Steve Jobs is almost aggressively unacquisitive. While Apple (AAPL, Fortune 500) occasionally buys some innovative software or hardware from a startup, there's no record of his buying any companies outright since 2002. But here's a bet that could polish his company's image: Green Plug, an outfit that promises to save energy while solving the perennial problem of the power adapter. Green Plug's computer-on-a-chip technology adjusts to whatever device it's connected to, allowing a single power cord to charge, say, a MacBook, an iPod, and an iPhone. If Apple were to adopt this new plug system - as it did earlier with FireWire and USB - and it caught on as an industry standard, we wouldn't have to throw out our old transformers whenever we buy a new electronic toy.

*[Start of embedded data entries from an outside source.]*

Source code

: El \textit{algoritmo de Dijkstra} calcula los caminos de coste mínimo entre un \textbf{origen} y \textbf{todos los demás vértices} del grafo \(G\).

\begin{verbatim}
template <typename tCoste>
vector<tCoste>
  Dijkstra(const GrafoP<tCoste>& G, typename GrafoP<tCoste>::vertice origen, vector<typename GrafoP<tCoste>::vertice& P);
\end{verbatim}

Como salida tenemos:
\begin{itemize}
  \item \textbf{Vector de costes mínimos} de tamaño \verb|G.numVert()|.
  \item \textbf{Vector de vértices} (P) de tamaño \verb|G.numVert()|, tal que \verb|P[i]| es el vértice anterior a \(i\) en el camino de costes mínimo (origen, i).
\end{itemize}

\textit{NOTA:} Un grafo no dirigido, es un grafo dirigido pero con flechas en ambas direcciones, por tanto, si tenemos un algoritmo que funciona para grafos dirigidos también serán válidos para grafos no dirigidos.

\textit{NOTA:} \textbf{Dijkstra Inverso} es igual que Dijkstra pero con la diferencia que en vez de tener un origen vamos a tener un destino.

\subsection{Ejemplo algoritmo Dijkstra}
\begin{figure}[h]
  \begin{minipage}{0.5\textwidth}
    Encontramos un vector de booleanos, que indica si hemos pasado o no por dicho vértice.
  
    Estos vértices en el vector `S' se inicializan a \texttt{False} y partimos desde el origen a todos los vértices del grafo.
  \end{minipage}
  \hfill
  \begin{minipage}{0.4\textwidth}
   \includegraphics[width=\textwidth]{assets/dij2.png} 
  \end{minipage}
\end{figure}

Apple might also take a look at Move Networks, a company whose technology has become Hollywood's favorite way to stream and manage high-definition content. Apple is moving aggressively to expand its digital video offerings on the iTunes Store, and although it already controls several leading video standards through its family of QuickTime products, Move's system would allow it to take several important steps forward. Not only does Move deliver high-quality video faster, but it also offers content publishers a way to keep track of how many viewers are watching and for how long - something that will be necessary if anybody is going to make money putting digital video online.

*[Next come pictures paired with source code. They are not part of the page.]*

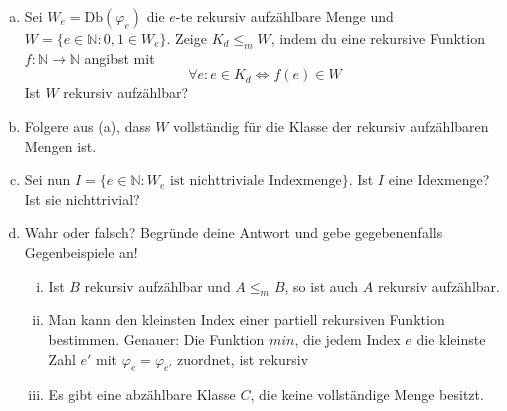\documentclass[german,headsepline]{scrartcl}
\theoremstyle{definition}
\begin{document}
	\begin{question}[subtitle={Blatt 13, 2015}]
		\begin{enumerate}[(a)]
			\item Sei $W_e=\text{Db}(\varphi_e)$ die $e$-te rekursiv aufzählbare Menge
				und $W=\{e\in\mathbb{N}\colon0,1\in W_e\}$.
				Zeige $K_d\leq_mW$, indem du eine rekursive Funktion $f:\mathbb{N}\to\mathbb{N}$ angibst mit
				\[\forall e\colon e\in K_d\Leftrightarrow f(e)\in W\]
				Ist $W$ rekursiv aufzählbar?
			\item Folgere aus (a), dass $W$ vollständig für die Klasse der rekursiv aufzählbaren Mengen ist.
			\item Sei nun $I=\{e\in\mathbb{N}\colon W_e\text{ ist nichttriviale Indexmenge}\}$.
				Ist $I$ eine Idexmenge? Ist sie nichttrivial?
			\item Wahr oder falsch?
				Begründe deine Antwort und gebe gegebenenfalls Gegenbeispiele an!
				\begin{enumerate}[(i)]
					\item Ist $B$ rekursiv aufzählbar und $A\leq_m B$, so ist auch $A$ rekursiv aufzählbar.
					\item Man kann den kleinsten Index einer partiell rekursiven Funktion bestimmen.
						Genauer: Die Funktion $min$,
						die jedem Index $e$ die kleinste Zahl $e'$ mit $\varphi_e=\varphi_{e'}$ zuordnet, ist rekursiv
					\item Es gibt eine abzählbare Klasse $C$, die keine vollständige Menge besitzt.
				\end{enumerate}
		\end{enumerate}
	\end{question}
\end{document}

With 8,000 employees spending 20% of their time on pet projects (one of the reasons they are the best company to work for), you might think that Google (GOOG, Fortune 500) had enough in-house talent to create whatever new products it needed. But that doesn't mean there aren't companies doing the same things Google does and doing them better. Case in point: Earthmine, a Berkeley-based startup whose 3-D urban maps put Google's Street View application to shame. Using vehicle-mounted cameras and data-generation algorithms developed by JPL for the Mars rovers, Earthmine creates immersive panoramic images so precise they can be used to accurately measure the height and width of buildings. Founders Anthony Fassero and John Ristevski have launched an ambitious project to map the 50 largest U.S. cities within the next 18 months, and although Caltech (which runs JPL) has an equity position in the company, Google can certainly afford to buy it out.

With a market cap that has dwindled to less than $1 billion, TiVo is another company the Google boys could easily afford to buy - one that might fit well into their plans to expand their dominion over online search and advertising into television. Though TiVo became a household name by giving users unprecedented control over live TV - most notoriously by allowing them to skip all the commercials - the company has matured into an interesting advertising player. It is now a clearinghouse of valuable data about what programs and ads its subscribers love (and hate) the most. This shift in focus has transformed TiVo from TV industry pariah into a valued partner. NBC, Starcom (a leading media agency), and Carat (a media buyer) have all become customers for TiVo's audience research. TiVo's data could marry well with Google's powerful advertising-delivery infrastructure. "Google is definitely going to replicate its success in ad-serving technology for other media," says Sandeep Aggarwal, an analyst with Oppenheimer & Co., "and a set-top box is one of the more viable methods of serving ads on TV."